Go through the data and retrieve each line that includes the string "system".

## Records supplied
※
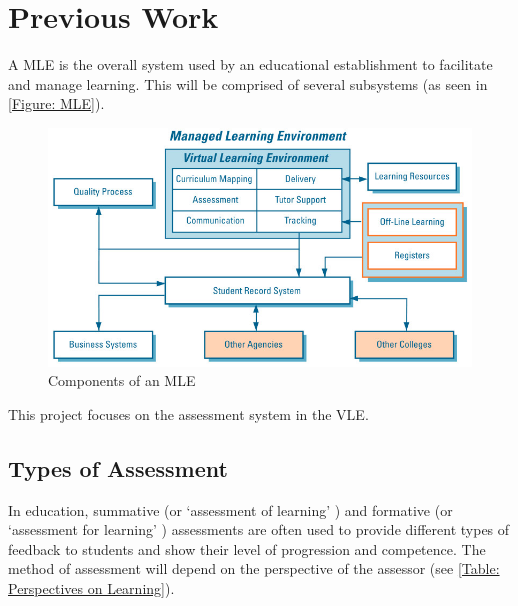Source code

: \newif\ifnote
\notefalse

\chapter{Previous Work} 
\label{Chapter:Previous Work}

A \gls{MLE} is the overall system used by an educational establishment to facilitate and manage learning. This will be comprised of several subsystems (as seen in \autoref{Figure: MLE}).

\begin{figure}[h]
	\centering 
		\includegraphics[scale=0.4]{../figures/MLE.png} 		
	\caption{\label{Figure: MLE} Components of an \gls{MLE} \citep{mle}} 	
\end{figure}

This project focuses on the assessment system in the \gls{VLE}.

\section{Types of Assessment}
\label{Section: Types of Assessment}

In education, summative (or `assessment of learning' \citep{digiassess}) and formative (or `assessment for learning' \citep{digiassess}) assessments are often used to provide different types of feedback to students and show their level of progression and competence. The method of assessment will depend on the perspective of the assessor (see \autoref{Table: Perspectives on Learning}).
※
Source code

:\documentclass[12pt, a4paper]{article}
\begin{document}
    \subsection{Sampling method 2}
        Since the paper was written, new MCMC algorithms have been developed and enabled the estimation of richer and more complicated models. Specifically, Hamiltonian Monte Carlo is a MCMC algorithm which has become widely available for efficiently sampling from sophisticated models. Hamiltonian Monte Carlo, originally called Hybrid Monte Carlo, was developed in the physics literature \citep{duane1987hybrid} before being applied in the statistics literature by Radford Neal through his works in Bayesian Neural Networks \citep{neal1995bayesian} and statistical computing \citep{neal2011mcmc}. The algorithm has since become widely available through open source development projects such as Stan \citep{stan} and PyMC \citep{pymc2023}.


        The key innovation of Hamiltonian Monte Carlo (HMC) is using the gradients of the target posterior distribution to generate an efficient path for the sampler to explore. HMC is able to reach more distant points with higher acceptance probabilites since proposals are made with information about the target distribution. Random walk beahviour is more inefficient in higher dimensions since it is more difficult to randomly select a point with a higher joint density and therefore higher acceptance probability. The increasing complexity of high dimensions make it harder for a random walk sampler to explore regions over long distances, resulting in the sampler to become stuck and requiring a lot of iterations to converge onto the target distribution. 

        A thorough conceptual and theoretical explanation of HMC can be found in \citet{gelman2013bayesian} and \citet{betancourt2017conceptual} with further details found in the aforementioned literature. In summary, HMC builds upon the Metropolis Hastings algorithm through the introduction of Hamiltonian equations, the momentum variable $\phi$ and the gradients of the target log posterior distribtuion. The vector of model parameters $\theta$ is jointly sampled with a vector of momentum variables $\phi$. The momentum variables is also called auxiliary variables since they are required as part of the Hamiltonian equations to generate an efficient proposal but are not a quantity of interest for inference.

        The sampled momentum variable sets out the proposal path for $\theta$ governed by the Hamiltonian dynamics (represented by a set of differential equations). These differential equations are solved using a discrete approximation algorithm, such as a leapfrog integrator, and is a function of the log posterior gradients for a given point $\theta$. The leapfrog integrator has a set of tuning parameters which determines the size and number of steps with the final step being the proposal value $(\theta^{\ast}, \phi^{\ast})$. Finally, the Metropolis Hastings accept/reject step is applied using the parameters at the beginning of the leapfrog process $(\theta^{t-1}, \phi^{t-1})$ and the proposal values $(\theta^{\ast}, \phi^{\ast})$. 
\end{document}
※
## Result
A \gls{MLE} is the overall system used by an educational establishment to facilitate and manage learning. This will be comprised of several subsystems (as seen in \autoref{Figure: MLE}).
This project focuses on the assessment system in the \gls{VLE}.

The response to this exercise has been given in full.